** Assigned task **
Print out the data below in full and exactly, skipping the pictures.

** Supplied records **

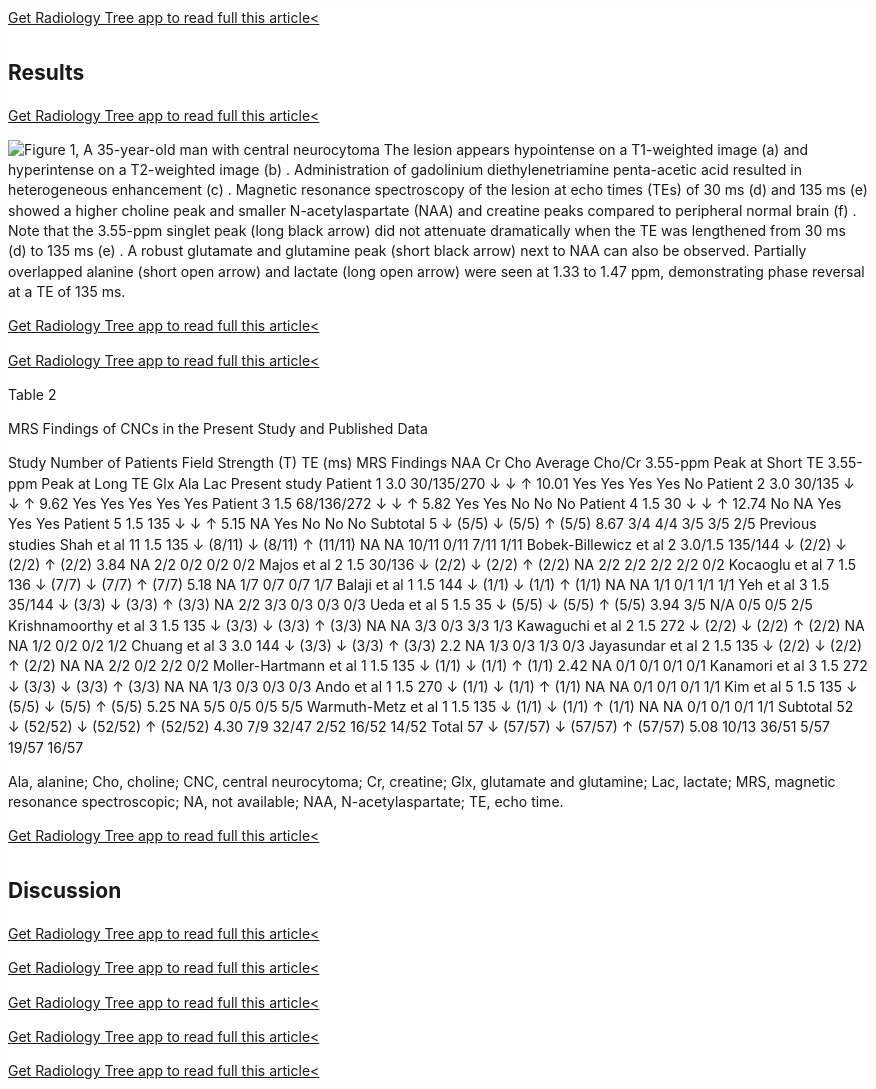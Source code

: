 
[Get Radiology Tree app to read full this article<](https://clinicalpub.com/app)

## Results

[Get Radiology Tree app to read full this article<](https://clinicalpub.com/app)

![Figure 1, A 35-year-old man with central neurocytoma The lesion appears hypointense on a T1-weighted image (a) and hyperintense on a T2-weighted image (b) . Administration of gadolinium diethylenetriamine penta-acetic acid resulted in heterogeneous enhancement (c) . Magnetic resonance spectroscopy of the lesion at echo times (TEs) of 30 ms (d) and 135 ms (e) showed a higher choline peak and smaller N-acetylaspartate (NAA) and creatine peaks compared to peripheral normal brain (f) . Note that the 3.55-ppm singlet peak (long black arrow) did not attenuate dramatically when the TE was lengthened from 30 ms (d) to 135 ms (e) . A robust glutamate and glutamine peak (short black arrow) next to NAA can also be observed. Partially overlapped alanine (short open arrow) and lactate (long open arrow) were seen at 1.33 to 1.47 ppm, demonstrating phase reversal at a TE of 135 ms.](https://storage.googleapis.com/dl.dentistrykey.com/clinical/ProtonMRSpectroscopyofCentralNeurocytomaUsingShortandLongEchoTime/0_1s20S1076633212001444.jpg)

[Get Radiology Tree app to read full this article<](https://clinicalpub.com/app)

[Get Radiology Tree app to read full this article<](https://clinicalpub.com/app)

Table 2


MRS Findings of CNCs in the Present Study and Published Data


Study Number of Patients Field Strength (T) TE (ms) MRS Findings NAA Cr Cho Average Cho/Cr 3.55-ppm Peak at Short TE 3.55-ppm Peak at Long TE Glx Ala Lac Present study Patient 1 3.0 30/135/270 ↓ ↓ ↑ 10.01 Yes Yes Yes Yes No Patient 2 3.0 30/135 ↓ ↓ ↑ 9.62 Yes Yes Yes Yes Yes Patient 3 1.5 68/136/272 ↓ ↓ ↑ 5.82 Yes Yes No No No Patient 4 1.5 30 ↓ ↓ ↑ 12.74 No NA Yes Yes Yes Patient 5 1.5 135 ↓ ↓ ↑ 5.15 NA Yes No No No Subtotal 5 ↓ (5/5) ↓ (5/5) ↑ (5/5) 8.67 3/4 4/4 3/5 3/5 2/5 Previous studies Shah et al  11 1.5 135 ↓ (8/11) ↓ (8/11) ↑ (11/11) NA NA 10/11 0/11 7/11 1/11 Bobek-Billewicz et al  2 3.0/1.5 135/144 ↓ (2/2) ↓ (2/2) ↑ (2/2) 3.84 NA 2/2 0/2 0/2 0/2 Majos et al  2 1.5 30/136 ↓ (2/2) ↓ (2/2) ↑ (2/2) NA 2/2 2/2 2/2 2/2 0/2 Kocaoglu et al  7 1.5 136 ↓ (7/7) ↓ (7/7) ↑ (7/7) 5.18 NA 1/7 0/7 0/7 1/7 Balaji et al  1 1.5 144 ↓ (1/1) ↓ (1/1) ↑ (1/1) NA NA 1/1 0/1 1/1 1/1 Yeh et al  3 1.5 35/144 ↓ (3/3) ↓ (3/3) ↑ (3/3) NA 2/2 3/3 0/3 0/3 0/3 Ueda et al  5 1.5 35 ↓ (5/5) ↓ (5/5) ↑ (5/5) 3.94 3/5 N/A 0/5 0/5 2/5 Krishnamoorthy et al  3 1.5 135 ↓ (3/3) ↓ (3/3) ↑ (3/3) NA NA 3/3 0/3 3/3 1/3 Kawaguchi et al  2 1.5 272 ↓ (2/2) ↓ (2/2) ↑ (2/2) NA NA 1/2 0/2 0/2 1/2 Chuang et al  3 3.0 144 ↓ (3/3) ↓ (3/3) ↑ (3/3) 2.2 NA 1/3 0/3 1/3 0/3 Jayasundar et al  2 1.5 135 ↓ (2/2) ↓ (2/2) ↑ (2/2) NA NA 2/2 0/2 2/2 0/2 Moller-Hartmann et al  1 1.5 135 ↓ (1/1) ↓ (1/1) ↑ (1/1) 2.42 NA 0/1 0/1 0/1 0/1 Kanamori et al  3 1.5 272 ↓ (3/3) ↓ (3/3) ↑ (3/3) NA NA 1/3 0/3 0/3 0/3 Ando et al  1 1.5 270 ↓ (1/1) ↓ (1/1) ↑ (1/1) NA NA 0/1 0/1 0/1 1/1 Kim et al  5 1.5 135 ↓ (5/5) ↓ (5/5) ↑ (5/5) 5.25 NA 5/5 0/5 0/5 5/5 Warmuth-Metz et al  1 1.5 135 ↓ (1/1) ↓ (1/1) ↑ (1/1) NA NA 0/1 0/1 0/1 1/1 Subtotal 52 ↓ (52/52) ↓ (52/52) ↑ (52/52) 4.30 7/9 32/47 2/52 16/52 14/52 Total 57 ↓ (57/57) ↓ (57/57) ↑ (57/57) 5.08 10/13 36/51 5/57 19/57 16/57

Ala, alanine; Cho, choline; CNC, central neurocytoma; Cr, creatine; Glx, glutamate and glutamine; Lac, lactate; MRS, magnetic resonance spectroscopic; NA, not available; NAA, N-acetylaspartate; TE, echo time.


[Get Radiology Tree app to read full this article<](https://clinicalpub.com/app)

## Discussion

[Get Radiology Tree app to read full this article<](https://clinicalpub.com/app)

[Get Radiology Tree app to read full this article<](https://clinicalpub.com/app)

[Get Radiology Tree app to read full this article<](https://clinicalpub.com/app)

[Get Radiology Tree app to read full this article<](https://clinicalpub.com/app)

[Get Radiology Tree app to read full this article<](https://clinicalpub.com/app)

** Solution for this exercise **
Source code

: 
[Get Radiology Tree app to read full this article<](https://clinicalpub.com/app)

## Results

[Get Radiology Tree app to read full this article<](https://clinicalpub.com/app)

![Figure 1, A 35-year-old man with central neurocytoma The lesion appears hypointense on a T1-weighted image (a) and hyperintense on a T2-weighted image (b) . Administration of gadolinium diethylenetriamine penta-acetic acid resulted in heterogeneous enhancement (c) . Magnetic resonance spectroscopy of the lesion at echo times (TEs) of 30 ms (d) and 135 ms (e) showed a higher choline peak and smaller N-acetylaspartate (NAA) and creatine peaks compared to peripheral normal brain (f) . Note that the 3.55-ppm singlet peak (long black arrow) did not attenuate dramatically when the TE was lengthened from 30 ms (d) to 135 ms (e) . A robust glutamate and glutamine peak (short black arrow) next to NAA can also be observed. Partially overlapped alanine (short open arrow) and lactate (long open arrow) were seen at 1.33 to 1.47 ppm, demonstrating phase reversal at a TE of 135 ms.](https://storage.googleapis.com/dl.dentistrykey.com/clinical/ProtonMRSpectroscopyofCentralNeurocytomaUsingShortandLongEchoTime/0_1s20S1076633212001444.jpg)

[Get Radiology Tree app to read full this article<](https://clinicalpub.com/app)

[Get Radiology Tree app to read full this article<](https://clinicalpub.com/app)

Table 2


MRS Findings of CNCs in the Present Study and Published Data


Study Number of Patients Field Strength (T) TE (ms) MRS Findings NAA Cr Cho Average Cho/Cr 3.55-ppm Peak at Short TE 3.55-ppm Peak at Long TE Glx Ala Lac Present study Patient 1 3.0 30/135/270 ↓ ↓ ↑ 10.01 Yes Yes Yes Yes No Patient 2 3.0 30/135 ↓ ↓ ↑ 9.62 Yes Yes Yes Yes Yes Patient 3 1.5 68/136/272 ↓ ↓ ↑ 5.82 Yes Yes No No No Patient 4 1.5 30 ↓ ↓ ↑ 12.74 No NA Yes Yes Yes Patient 5 1.5 135 ↓ ↓ ↑ 5.15 NA Yes No No No Subtotal 5 ↓ (5/5) ↓ (5/5) ↑ (5/5) 8.67 3/4 4/4 3/5 3/5 2/5 Previous studies Shah et al  11 1.5 135 ↓ (8/11) ↓ (8/11) ↑ (11/11) NA NA 10/11 0/11 7/11 1/11 Bobek-Billewicz et al  2 3.0/1.5 135/144 ↓ (2/2) ↓ (2/2) ↑ (2/2) 3.84 NA 2/2 0/2 0/2 0/2 Majos et al  2 1.5 30/136 ↓ (2/2) ↓ (2/2) ↑ (2/2) NA 2/2 2/2 2/2 2/2 0/2 Kocaoglu et al  7 1.5 136 ↓ (7/7) ↓ (7/7) ↑ (7/7) 5.18 NA 1/7 0/7 0/7 1/7 Balaji et al  1 1.5 144 ↓ (1/1) ↓ (1/1) ↑ (1/1) NA NA 1/1 0/1 1/1 1/1 Yeh et al  3 1.5 35/144 ↓ (3/3) ↓ (3/3) ↑ (3/3) NA 2/2 3/3 0/3 0/3 0/3 Ueda et al  5 1.5 35 ↓ (5/5) ↓ (5/5) ↑ (5/5) 3.94 3/5 N/A 0/5 0/5 2/5 Krishnamoorthy et al  3 1.5 135 ↓ (3/3) ↓ (3/3) ↑ (3/3) NA NA 3/3 0/3 3/3 1/3 Kawaguchi et al  2 1.5 272 ↓ (2/2) ↓ (2/2) ↑ (2/2) NA NA 1/2 0/2 0/2 1/2 Chuang et al  3 3.0 144 ↓ (3/3) ↓ (3/3) ↑ (3/3) 2.2 NA 1/3 0/3 1/3 0/3 Jayasundar et al  2 1.5 135 ↓ (2/2) ↓ (2/2) ↑ (2/2) NA NA 2/2 0/2 2/2 0/2 Moller-Hartmann et al  1 1.5 135 ↓ (1/1) ↓ (1/1) ↑ (1/1) 2.42 NA 0/1 0/1 0/1 0/1 Kanamori et al  3 1.5 272 ↓ (3/3) ↓ (3/3) ↑ (3/3) NA NA 1/3 0/3 0/3 0/3 Ando et al  1 1.5 270 ↓ (1/1) ↓ (1/1) ↑ (1/1) NA NA 0/1 0/1 0/1 1/1 Kim et al  5 1.5 135 ↓ (5/5) ↓ (5/5) ↑ (5/5) 5.25 NA 5/5 0/5 0/5 5/5 Warmuth-Metz et al  1 1.5 135 ↓ (1/1) ↓ (1/1) ↑ (1/1) NA NA 0/1 0/1 0/1 1/1 Subtotal 52 ↓ (52/52) ↓ (52/52) ↑ (52/52) 4.30 7/9 32/47 2/52 16/52 14/52 Total 57 ↓ (57/57) ↓ (57/57) ↑ (57/57) 5.08 10/13 36/51 5/57 19/57 16/57

Ala, alanine; Cho, choline; CNC, central neurocytoma; Cr, creatine; Glx, glutamate and glutamine; Lac, lactate; MRS, magnetic resonance spectroscopic; NA, not available; NAA, N-acetylaspartate; TE, echo time.


[Get Radiology Tree app to read full this article<](https://clinicalpub.com/app)

## Discussion

[Get Radiology Tree app to read full this article<](https://clinicalpub.com/app)

[Get Radiology Tree app to read full this article<](https://clinicalpub.com/app)

[Get Radiology Tree app to read full this article<](https://clinicalpub.com/app)

[Get Radiology Tree app to read full this article<](https://clinicalpub.com/app)

[Get Radiology Tree app to read full this article<](https://clinicalpub.com/app)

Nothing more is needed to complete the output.